Литмир - Электронная Библиотека
Содержание  
A
A

Я позвал его снова — и снова объяснил ему, как я это понял, пока он стоял над открытым фолиантом. Я не могу описать, как он пронизывал меня взглядом своих синих глаз! Какой из них на меня лучился свет! Как этот бородатый патриарх величественно кивал головой:

— Да, да… Нет, нет! (Это — в момент, когда чуть-чуть отклонился от темы.) Да, продолжай, да! Хорошо! Да! О Боже милостивый — да! Именно так! Ой, зай гезунд!

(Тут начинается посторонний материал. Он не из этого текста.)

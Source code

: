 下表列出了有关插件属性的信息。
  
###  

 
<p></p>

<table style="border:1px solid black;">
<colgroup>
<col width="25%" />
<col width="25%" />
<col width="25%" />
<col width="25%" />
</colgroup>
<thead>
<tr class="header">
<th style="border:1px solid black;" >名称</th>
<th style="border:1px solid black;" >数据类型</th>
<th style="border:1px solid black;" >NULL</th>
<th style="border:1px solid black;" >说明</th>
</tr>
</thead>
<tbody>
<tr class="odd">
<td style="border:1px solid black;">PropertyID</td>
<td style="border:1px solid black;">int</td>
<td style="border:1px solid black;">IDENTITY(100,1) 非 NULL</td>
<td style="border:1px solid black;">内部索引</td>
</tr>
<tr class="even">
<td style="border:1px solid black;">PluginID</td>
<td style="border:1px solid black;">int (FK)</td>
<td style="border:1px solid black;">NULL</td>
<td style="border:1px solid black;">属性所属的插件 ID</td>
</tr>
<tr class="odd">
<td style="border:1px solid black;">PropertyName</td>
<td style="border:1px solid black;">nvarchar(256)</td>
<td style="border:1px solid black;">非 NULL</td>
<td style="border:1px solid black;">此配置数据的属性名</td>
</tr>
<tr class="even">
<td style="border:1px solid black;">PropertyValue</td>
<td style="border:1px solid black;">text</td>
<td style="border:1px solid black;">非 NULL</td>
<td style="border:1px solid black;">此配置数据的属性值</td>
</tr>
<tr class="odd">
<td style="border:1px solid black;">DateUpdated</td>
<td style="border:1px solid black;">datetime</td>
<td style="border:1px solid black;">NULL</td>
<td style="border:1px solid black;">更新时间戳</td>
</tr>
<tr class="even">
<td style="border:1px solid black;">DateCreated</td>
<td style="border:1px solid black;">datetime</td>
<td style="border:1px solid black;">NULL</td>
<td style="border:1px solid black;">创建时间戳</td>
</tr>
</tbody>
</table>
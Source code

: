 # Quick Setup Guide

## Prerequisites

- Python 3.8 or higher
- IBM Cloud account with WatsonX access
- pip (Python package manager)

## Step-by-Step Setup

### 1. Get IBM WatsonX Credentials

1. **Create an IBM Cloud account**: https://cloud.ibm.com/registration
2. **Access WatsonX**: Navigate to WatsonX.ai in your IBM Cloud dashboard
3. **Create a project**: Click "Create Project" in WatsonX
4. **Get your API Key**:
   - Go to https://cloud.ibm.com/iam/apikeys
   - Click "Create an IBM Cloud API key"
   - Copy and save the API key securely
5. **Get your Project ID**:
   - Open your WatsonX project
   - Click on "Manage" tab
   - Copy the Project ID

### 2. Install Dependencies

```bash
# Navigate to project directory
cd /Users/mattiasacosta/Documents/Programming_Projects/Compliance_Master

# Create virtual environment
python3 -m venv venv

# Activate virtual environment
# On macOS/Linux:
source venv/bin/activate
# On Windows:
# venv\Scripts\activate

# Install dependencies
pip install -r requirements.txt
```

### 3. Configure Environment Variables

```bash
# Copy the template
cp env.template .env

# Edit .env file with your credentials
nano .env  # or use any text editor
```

Он кинулся ко мне, обнял меня и расцеловал, щекоча бородой. Затем он выдал мне пять долларов и побежал рассказывать об этом подвиге моим родителям. Должно быть, день был воскресный, потому что и папа и мама были дома; а в субботу «Зейде» скорее дотронулся бы до раскаленной кочерги, чем до пятидолларовой бумажки. Я слышал, как «Зейде» говорил папе и маме:

— А-годол, он еще станет большой а-годол, как вырастет. Но он еще ничего, ничего не знает! У него светлая голова. Но ему нужно начинать учиться.

Так-то вот. С того дня я по два часа в день регулярно занимался с «Зейде». Должен признаться, новизна и восторг длились недолго, и я дорого заплатил за свое пятидолларовое вознаграждение.

— Кум (пойди сюда)! — говорил «Зейде», едва лишь я возвращался из школы имени Таунсенда Гарриса; и усталый, проклиная все на свете, я плелся к столу и открывал перед собой том Талмуда.

Через месяц-другой, когда я слышал это «кум», у меня появлялся в горле ком. Эти колонки абстрактных арамейских рассуждений, дорогие друзья, очень трудно было проглатывать и переваривать американскому ребенку, привыкшему к кинофильмам Дугласа Фэрбенкса, дешевым комиксам и библиотечным книжкам.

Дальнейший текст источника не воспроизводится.